Lentamente giró la cabeza y pudo verlos... allí estaban, tal y cual los recordaba. Ranma le daba la espalda por lo que solo podía ver el rostro de Akane. "Se ven tan bien juntos", piensa... veía a Akane sonreír y era obvio que Ranma estaba llevando una conversación coherente lo que era mucho decir. "Es bonito no verlos pelear... con lo que me contaba Ranma que no podían cruzar media palabra sin insultarse", se dice Pan a sí misma en su mente y fue cuando a través de los vidrios vio llegar a Shampoo. "Oh... oh... eso son dificultades", piensa la saiyajin.
- Hotaru... espérame aquí... ¿sí?
- ¿Adónde vas?
- Solo tengo que salir un momento...
Hotaru se sorprende cuando Pan usa su velocidad para llegar a la puerta sin que la viera Ranma o Akane... una vez afuera, Pan intercepta a Shampoo.
- Hola, Shampoo.
- ¿Quién ser tú? ¿Cómo conocer a Shampoo?
- Es una larga historia... ¿quieres que te la cuente?
- No tener tiempo... Shampoo va a buscar a su prometido.
- Pues... creo que esta vez no...
Goten por su parte caminaba al lado de Rei casi sin hablar.
- Oye -le dice Rei-. ¿Me devuelves mi pluma y mi intercomunicador?
- Ya sabes que lo haré cuando te deje en un lugar seguro.
- ¿Qué es lo que pretenden todos ustedes?
- No creo que lo entenderías si te lo explico.
- Puedes intentarlo...
- Ya te lo dijimos... estamos de paso... al mundo donde vamos estaba sellado desde nuestro mundo... Setsuna nos dijo que podríamos llegar desde aquí.
- Suena raro...pero te creo ya que así habla Setsuna... ¿y quién es Pan?
- Es... mi sobrina... ella... pues... es la más fuerte del grupo y como te dije antes iremos a...
- ¿Pelear? ¿A eso van? ¿Qué tan poderoso es a lo que se van a enfrentar?
- Más de lo que te imaginas.
- Y... ¿puedo ir?
- ¿Estás loca? ¿Crees que será algo como árboles que hablan... gente normal que se convierte en algo estrafalario... que todo se solucionará con el Cristal Lunar? ¡Esto es algo un millón de veces peor!
- ¿Crees que no podríamos enfrentarlo? ¡Hemos vencido todas nuestras batallas!
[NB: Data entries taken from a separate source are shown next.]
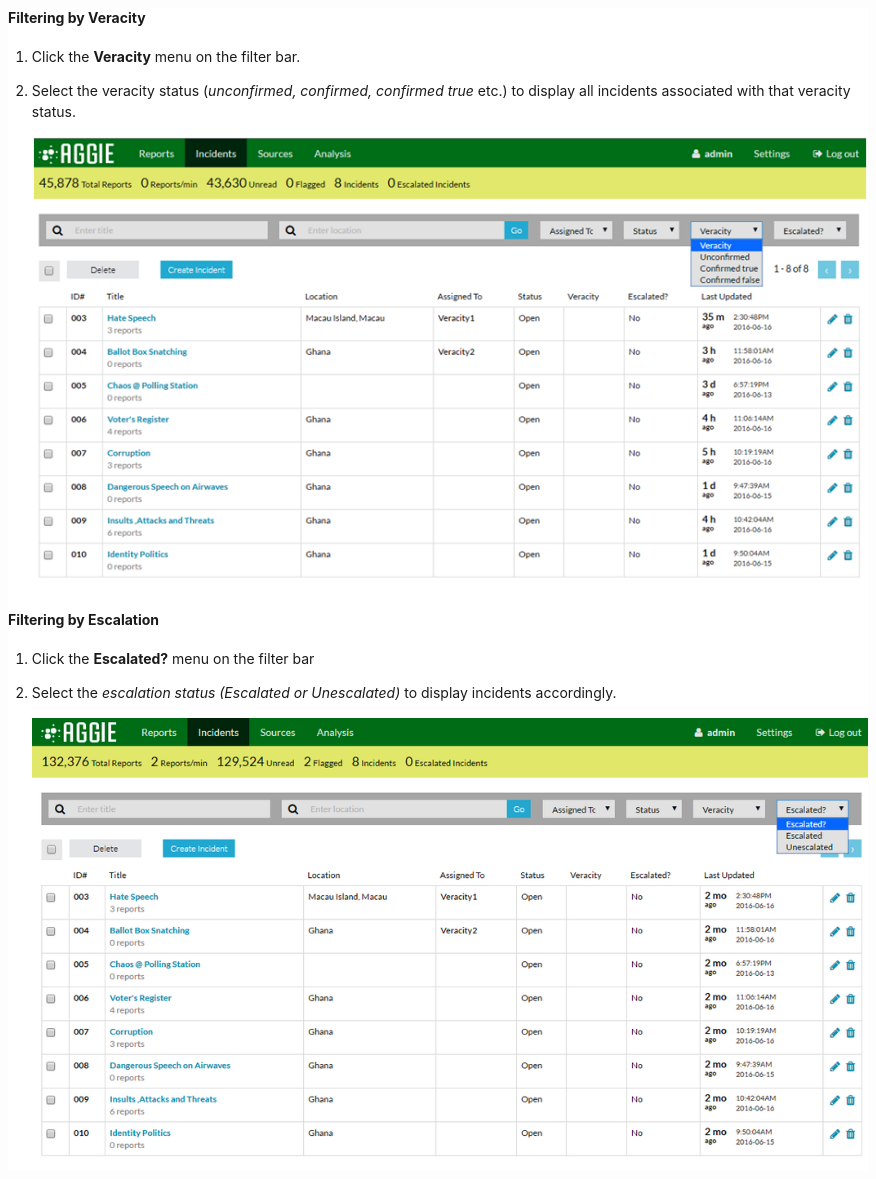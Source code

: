 #### Filtering by Veracity

1.  Click the **Veracity** menu on the filter bar.
2.  Select the veracity status (*unconfirmed, confirmed, confirmed true* etc.) to display all incidents associated with that veracity status.

    ![filtering by Veracity](incident_filtering_by_veracity.png)

#### Filtering by Escalation

1.  Click the **Escalated?** menu on the filter bar
2.  Select the *escalation status (Escalated or Unescalated)* to display incidents accordingly.

    ![Filtering by Escalation](incident_filtering_by_escalation.png)
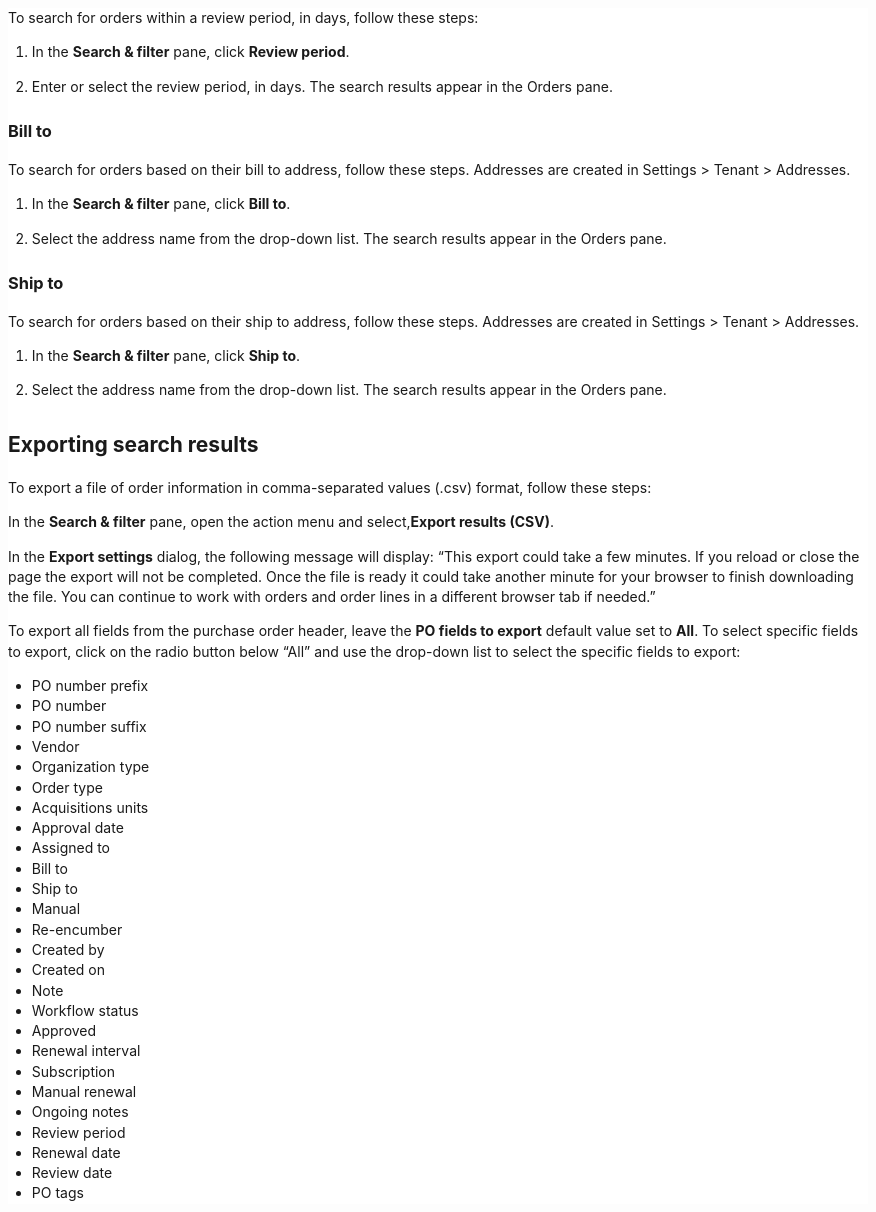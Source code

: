 To search for orders within a review period, in days, follow these steps:

1. In the **Search & filter** pane, click **Review period**.

2. Enter or select the review period, in days. The search results appear in the Orders pane.


### Bill to

To search for orders based on their bill to address, follow these steps. Addresses are created in Settings > Tenant > Addresses. 

1. In the **Search & filter** pane, click **Bill to**.

2. Select the address name from the drop-down list. The search results appear in the Orders pane.


### Ship to

To search for orders based on their ship to address, follow these steps. Addresses are created in Settings > Tenant > Addresses. 

1. In the **Search & filter** pane, click **Ship to**.

2. Select the address name from the drop-down list. The search results appear in the Orders pane.

## Exporting search results

To export a file of order information in comma-separated values (.csv) format, follow these steps:

In the **Search & filter** pane, open the action menu and select,**Export results (CSV)**.

In the **Export settings** dialog, the following message will display: “This export could take a few minutes. If you reload or close the page the export will not be completed. Once the file is ready it could take another minute for your browser to finish downloading the file. You can continue to work with orders and order lines in a different browser tab if needed.”

To export all fields from the purchase order header, leave the **PO fields to export** default value set to **All**.  To select specific fields to export, click on the radio button below “All” and use the drop-down list to select the specific fields to export:

*   PO number prefix
*   PO number
*   PO number suffix
*   Vendor
*   Organization type
*   Order type
*   Acquisitions units
*   Approval date
*   Assigned to 
*   Bill to
*   Ship to
*   Manual
*   Re-encumber
*   Created by
*   Created on
*   Note 
*   Workflow status
*   Approved 
*   Renewal interval
*   Subscription
*   Manual renewal
*   Ongoing notes
*   Review period
*   Renewal date
*   Review date
*   PO tags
- Escucha... no es que las menosprecie, pero... tienes razón, ustedes han ganado batallas e incluso han enfrentado cosas que superaban sus posibilidades pero este es su mundo... protéjanlo ya que no tienen otro.
- Goten... tal vez el que ustedes estén aquí significa que necesiten ayuda... nuestra ayuda.
- Como te lo dije... aprecio su ayuda y la valoro pero no puedo aceptarla... ninguno de nosotros.
- ¿Por qué?
Goten se sienta sobre la acera.
- Es una larga historia, Rei.
Ella se sienta a su lado y le toma la mano.
- Cuéntame, Goten... tenemos tiempo.
Eso es lo que no creía Goten... pensaba en la otra Rei, en su Rei... ¿tendría tiempo ella?
En otro mundo... Naga, Zelgadis y Amelia caen sobre una dura superficie que los resiente y abren los ojos lentamente. Se ponen de pie casi al mismo tiempo y se quedan sorprendidos al ver el oscuro y sombrío panorama.
- ¿Dónde estamos? -pregunta Amelia-. Qué lugar tan extraño.
- No lo sé -dice Zelgadis-. Jamás había visto un lugar como este pero no creo que signifique nada bueno si Aiaccos nos envió aquí...
- Hey, chicos -les dice Naga que estaba sobre una elevación del terreno-. Miren...
Todos se acercan a Naga y contemplan lo que ella les señalaba y se quedaron boquiabiertos... era una procesión de seres que parecían espectros y caminaban penosamente hacia un enorme y oscuro abismo donde caían al final de su extraña caminata
- ¡¿Qué diablos es eso?! -exclama Zelgadis.
- Es horrible... -murmura Amelia.
- Esto es una dimensión intermedia entre el mundo de los vivos y los muertos -dice Naga despacio. Aquel abismo conduce a las almas al reino de la muerte...
- No creí que la muerte fuera así.
- Y no lo es... esto es solo para los espectros en pena... algunos caminan por este lugar interminablemente y no encuentran el descanso.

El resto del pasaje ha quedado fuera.